I believe jQuery/Javascript could solve this. Would it or would it not be possible to write a script that essentially recognizes (or even adds) the div class of an image, then sets that image to display for say .0334ms (29.7 frame rate) then sets this image back in z space while at the same time firing in the next image within the sequential class order to display for another .0336ms; and so on and so forth until all of the images (or "frames") play out seamlessly fluid, so the user would assume he/she is actually seeing a video. Not a knowing it's actually a .GIF on steroids.
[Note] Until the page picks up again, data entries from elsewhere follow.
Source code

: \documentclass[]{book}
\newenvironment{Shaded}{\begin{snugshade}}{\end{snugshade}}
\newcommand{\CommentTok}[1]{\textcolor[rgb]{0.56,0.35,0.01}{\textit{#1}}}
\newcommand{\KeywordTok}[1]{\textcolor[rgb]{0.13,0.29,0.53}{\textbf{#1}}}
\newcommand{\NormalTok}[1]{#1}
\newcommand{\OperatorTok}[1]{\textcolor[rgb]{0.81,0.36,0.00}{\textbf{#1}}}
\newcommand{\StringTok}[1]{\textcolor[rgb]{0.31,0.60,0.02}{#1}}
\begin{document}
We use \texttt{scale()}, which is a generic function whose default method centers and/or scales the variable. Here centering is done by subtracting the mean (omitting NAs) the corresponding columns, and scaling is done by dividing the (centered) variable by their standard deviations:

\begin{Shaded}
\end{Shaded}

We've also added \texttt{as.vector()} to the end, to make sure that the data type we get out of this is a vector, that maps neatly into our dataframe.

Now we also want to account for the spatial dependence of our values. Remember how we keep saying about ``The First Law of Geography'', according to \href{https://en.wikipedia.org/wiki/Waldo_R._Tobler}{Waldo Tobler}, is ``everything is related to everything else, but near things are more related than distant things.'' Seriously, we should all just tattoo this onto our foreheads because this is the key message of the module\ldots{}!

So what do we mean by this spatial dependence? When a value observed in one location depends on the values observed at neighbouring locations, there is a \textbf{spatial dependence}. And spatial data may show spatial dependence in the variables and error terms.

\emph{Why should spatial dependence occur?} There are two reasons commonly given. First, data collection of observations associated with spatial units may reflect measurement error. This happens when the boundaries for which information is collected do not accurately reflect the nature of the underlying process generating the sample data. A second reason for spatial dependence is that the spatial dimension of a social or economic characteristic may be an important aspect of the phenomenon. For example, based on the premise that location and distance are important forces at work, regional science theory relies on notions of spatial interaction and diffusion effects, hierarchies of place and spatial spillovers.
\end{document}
Here's a more verbose way of explaining the intended result:
You have a 1 second super awesome 1080p video clip (video format doesn't matter for helping to answer this question, just assume its lossless and really pretty k?). It's recorded at 29.97 frames per second. Break each frame into it's own massive image file, leaving you with essentially 30 images. 24 frames a second would mean you'd have 24 images, 60 frames per second would mean you'd have 60 images, etc., etc., excedera.
If you have ever used Cinema4D, the output I am looking to recreate is reflexive to that of an animation render, where you are left with a .TIFF per frame, placed side by side so that when uploaded into Photoshop or viewed in Quicktime you get a "slideshow" of images displaying so fast it look likes a video.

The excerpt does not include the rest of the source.